The exhaust gas discharged from the solar cell manufacturing apparatus is burned by the combustion type exhaust gas processing apparatus and detoxified, and the gas containing dust (solid content) such as SiO ₂ generated at that time is the configuration shown in the embodiment. A trapping experiment was conducted using a dust collector.

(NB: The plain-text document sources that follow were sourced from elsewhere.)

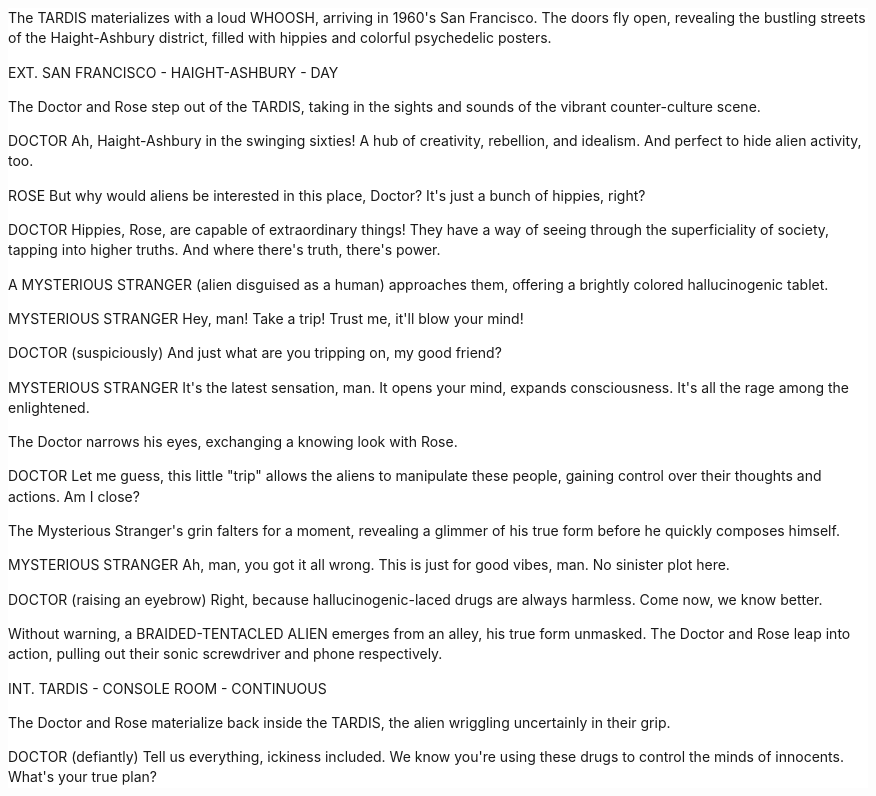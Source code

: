The TARDIS materializes with a loud WHOOSH, arriving in 1960's San Francisco. The doors fly open, revealing the bustling streets of the Haight-Ashbury district, filled with hippies and colorful psychedelic posters.

EXT. SAN FRANCISCO - HAIGHT-ASHBURY - DAY

The Doctor and Rose step out of the TARDIS, taking in the sights and sounds of the vibrant counter-culture scene.

DOCTOR
Ah, Haight-Ashbury in the swinging sixties! A hub of creativity, rebellion, and idealism. And perfect to hide alien activity, too.

ROSE
But why would aliens be interested in this place, Doctor? It's just a bunch of hippies, right?

DOCTOR
Hippies, Rose, are capable of extraordinary things! They have a way of seeing through the superficiality of society, tapping into higher truths. And where there's truth, there's power.

A MYSTERIOUS STRANGER (alien disguised as a human) approaches them, offering a brightly colored hallucinogenic tablet.

MYSTERIOUS STRANGER
Hey, man! Take a trip! Trust me, it'll blow your mind!

DOCTOR (suspiciously)
And just what are you tripping on, my good friend?

MYSTERIOUS STRANGER
It's the latest sensation, man. It opens your mind, expands consciousness. It's all the rage among the enlightened.

The Doctor narrows his eyes, exchanging a knowing look with Rose.

DOCTOR
Let me guess, this little "trip" allows the aliens to manipulate these people, gaining control over their thoughts and actions. Am I close?

The Mysterious Stranger's grin falters for a moment, revealing a glimmer of his true form before he quickly composes himself.

MYSTERIOUS STRANGER
Ah, man, you got it all wrong. This is just for good vibes, man. No sinister plot here.

DOCTOR (raising an eyebrow)
Right, because hallucinogenic-laced drugs are always harmless. Come now, we know better.

Without warning, a BRAIDED-TENTACLED ALIEN emerges from an alley, his true form unmasked. The Doctor and Rose leap into action, pulling out their sonic screwdriver and phone respectively.

INT. TARDIS - CONSOLE ROOM - CONTINUOUS

The Doctor and Rose materialize back inside the TARDIS, the alien wriggling uncertainly in their grip.

DOCTOR (defiantly)
Tell us everything, ickiness included. We know you're using these drugs to control the minds of innocents. What's your true plan?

The composition of the exhaust gas contains trace amounts of SiH ₄ , B ₂ H ₆ , PH ₃ , GeH ₄ , which are harmful components, and a small amount of H ₂ with the balance being N ₂ . The processing conditions in the dust collector are as follows: the filtration rate in the dust collection process is 0.4 m / min, the pressure of the cleaning gas in the reverse cleaning process is 0.6 MPa, the period of the reverse cleaning operation for each bag filter is 12 seconds, and the reverse cleaning process The total time was 60 minutes, and the period of the contraction operation for intermittently contracting the filter with the suction device was 10 minutes.

  Under these conditions, the dust collection process and the back washing process were repeated to perform continuous operation. When the operation of contracting the filter intermittently with the suction device is not performed (conventional example) and when the contraction operation is performed (example of the present invention), immediately before switching from the dust collection process to the back washing process. The pressure difference (ΔP = P1−P2) before and after the reverse cleaning process is calculated from the pressure (P1) measured with the pressure gauge and the pressure (P2) measured with the pressure gauge immediately after switching from the reverse cleaning process to the dust collecting process. Each was calculated. As a result, in the conventional example, the pressure difference (ΔP) was 1.0 kPa, whereas in the example, the pressure difference (ΔP) was 1.7 kPa, and the recovery of the dust collection capacity was larger in the example. I understand that.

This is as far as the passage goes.